- Birsinghpur Location in Uttar Pradesh, India
- Coordinates: 27°00′02″N 79°05′58″E﻿ / ﻿27.00063°N 79.09948°E
- Country: India
- State: Uttar Pradesh
- District: Mainpuri
- Tehsil: Karhal

Area
- • Total: 1.516 km^{2} (0.585 sq mi)

Population (2011)
- • Total: 832
- • Density: 549/km^{2} (1,420/sq mi)
- Time zone: UTC+5:30 (IST)
- PIN: 205268

= Birsinghpur, Karhal =

Village in Uttar Pradesh, India

Birsinghpur is a village in Karhal block of Mainpuri district, Uttar Pradesh. As of 2011, it had a population of 832, in 148 households.

== Demographics ==
As of 2011, Birsinghpur had a population of 832, in 148 households. This population was 56.9% male (473) and 43.1% female (359). The 0-6 age group numbered 116 (69 male and 47 female), or 13.9% of the total population. 204 residents were members of Scheduled Castes, or 24.5% of the total.

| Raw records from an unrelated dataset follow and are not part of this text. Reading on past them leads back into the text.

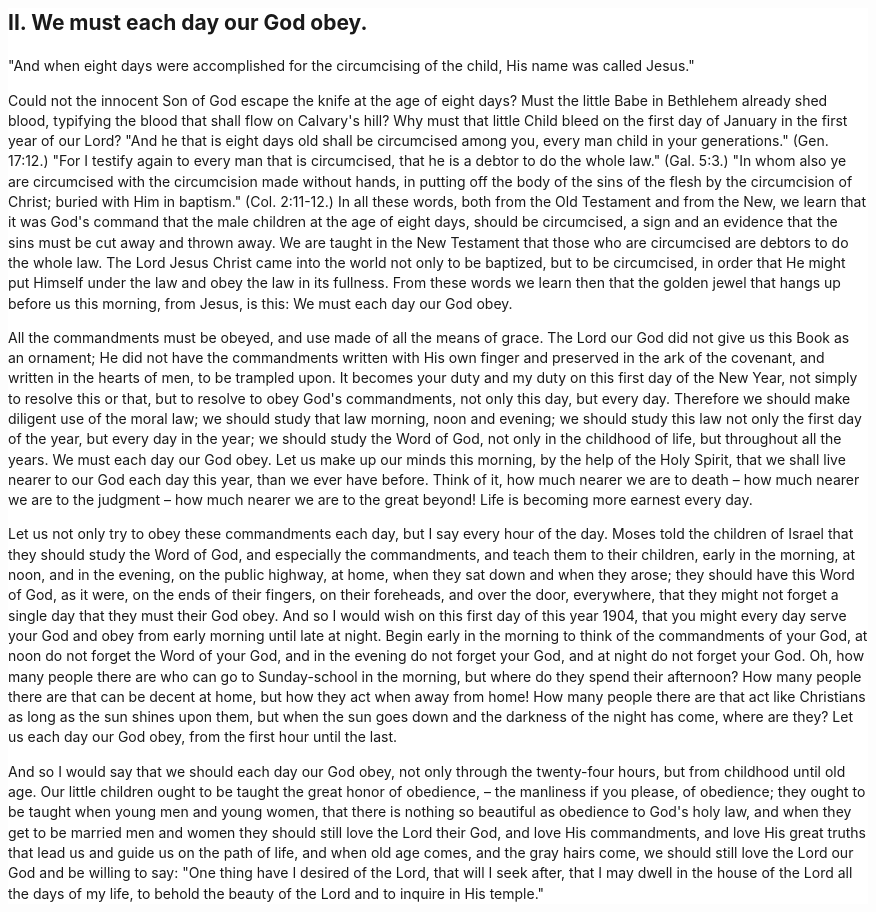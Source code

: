 ## II. We must each day our God obey. 

"And when eight days were accomplished for the circumcising of the child, His name was called Jesus." 

Could not the innocent Son of God escape the knife at the age of eight days? Must the little Babe in Bethlehem already shed blood, typifying the blood that shall flow on Calvary's hill? Why must that little Child bleed on the first day of January in the first year of our Lord? "And he that is eight days old shall be circumcised among you, every man child in your generations." (Gen. 17:12.) "For I testify again to every man that is circumcised, that he is a debtor to do the whole law." (Gal. 5:3.) "In whom also ye are circumcised with the circumcision made without hands, in putting off the body of the sins of the flesh by the circumcision of Christ; buried with Him in baptism." (Col. 2:11-12.) In all these words, both from the Old Testament and from the New, we learn that it was God's command that the male children at the age of eight days, should be circumcised, a sign and an evidence that the sins must be cut away and thrown away. We are taught in the New Testament that those who are circumcised are debtors to do the whole law. The Lord Jesus Christ came into the world not only to be baptized, but to be circumcised, in order that He might put Himself under the law and obey the law in its fullness. From these words we learn then that the golden jewel that hangs up before us this morning, from Jesus, is this: We must each day our God obey. 

All the commandments must be obeyed, and use made of all the means of grace. The Lord our God did not give us this Book as an ornament; He did not have the commandments written with His own finger and preserved in the ark of the covenant, and written in the hearts of men, to be trampled upon. It becomes your duty and my duty on this first day of the New Year, not simply to resolve this or that, but to resolve to obey God's commandments, not only this day, but every day. Therefore we should make diligent use of the moral law; we should study that law morning, noon and evening; we should study this law not only the first day of the year, but every day in the year; we should study the Word of God, not only in the childhood of life, but throughout all the years. We must each day our God obey. Let us make up our minds this morning, by the help of the Holy Spirit, that we shall live nearer to our God each day this year, than we ever have before. Think of it, how much nearer we are to death – how much nearer we are to the judgment – how much nearer we are to the great beyond! Life is becoming more earnest every day. 

Let us not only try to obey these commandments each day, but I say every hour of the day. Moses told the children of Israel that they should study the Word of God, and especially the commandments, and teach them to their children, early in the morning, at noon, and in the evening, on the public highway, at home, when they sat down and when they arose; they should have this Word of God, as it were, on the ends of their fingers, on their foreheads, and over the door, everywhere, that they might not forget a single day that they must their God obey. And so I would wish on this first day of this year 1904, that you might every day serve your God and obey from early morning until late at night. Begin early in the morning to think of the commandments of your God, at noon do not forget the Word of your God, and in the evening do not forget your God, and at night do not forget your God. Oh, how many people there are who can go to Sunday-school in the morning, but where do they spend their afternoon? How many people there are that can be decent at home, but how they act when away from home! How many people there are that act like Christians as long as the sun shines upon them, but when the sun goes down and the darkness of the night has come, where are they? Let us each day our God obey, from the first hour until the last. 

And so I would say that we should each day our God obey, not only through the twenty-four hours, but from childhood until old age. Our little children ought to be taught the great honor of obedience, – the manliness if you please, of obedience; they ought to be taught when young men and young women, that there is nothing so beautiful as obedience to God's holy law, and when they get to be married men and women they should still love the Lord their God, and love His commandments, and love His great truths that lead us and guide us on the path of life, and when old age comes, and the gray hairs come, we should still love the Lord our God and be willing to say: "One thing have I desired of the Lord, that will I seek after, that I may dwell in the house of the Lord all the days of my life, to behold the beauty of the Lord and to inquire in His temple."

The 1961 census recorded Birsinghpur as comprising 2 hamlets, with a total population of 365 people (202 male and 163 female), in 67 households and 54 physical houses. The area of the village was given as 378 acres.

== Infrastructure ==
As of 2011, Ninoli had 1 primary school; it did not have any kind of healthcare facility. Drinking water was provided by tap and hand pump; there were no public toilets. The village had a post office but no public library; there was at least some access to electricity for all purposes. Streets were made of kachcha materials.